(Extracted data entries)
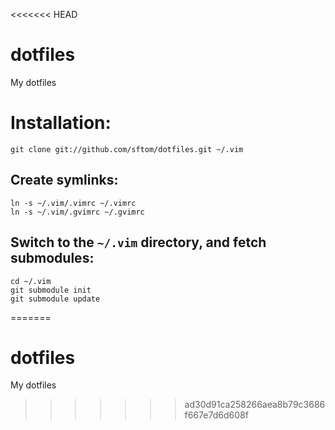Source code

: <<<<<<< HEAD
# dotfiles

My dotfiles

# Installation:

```terminal
git clone git://github.com/sftom/dotfiles.git ~/.vim
```
## Create symlinks:

```terminal
ln -s ~/.vim/.vimrc ~/.vimrc
ln -s ~/.vim/.gvimrc ~/.gvimrc
```

## Switch to the `~/.vim` directory, and fetch submodules:

```terminal
cd ~/.vim
git submodule init
git submodule update
```
=======
# dotfiles
My dotfiles
>>>>>>> ad30d91ca258266aea8b79c3686f667e7d6d608f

→ Brief
Could you reproduce every entry exactly, leaving out the pictures?

→ Task output
Source code

: <<<<<<< HEAD
# dotfiles

My dotfiles

# Installation:

```terminal
git clone git://github.com/sftom/dotfiles.git ~/.vim
```
## Create symlinks:

```terminal
ln -s ~/.vim/.vimrc ~/.vimrc
ln -s ~/.vim/.gvimrc ~/.gvimrc
```

## Switch to the `~/.vim` directory, and fetch submodules:

```terminal
cd ~/.vim
git submodule init
git submodule update
```
=======
# dotfiles
My dotfiles
>>>>>>> ad30d91ca258266aea8b79c3686f667e7d6d608f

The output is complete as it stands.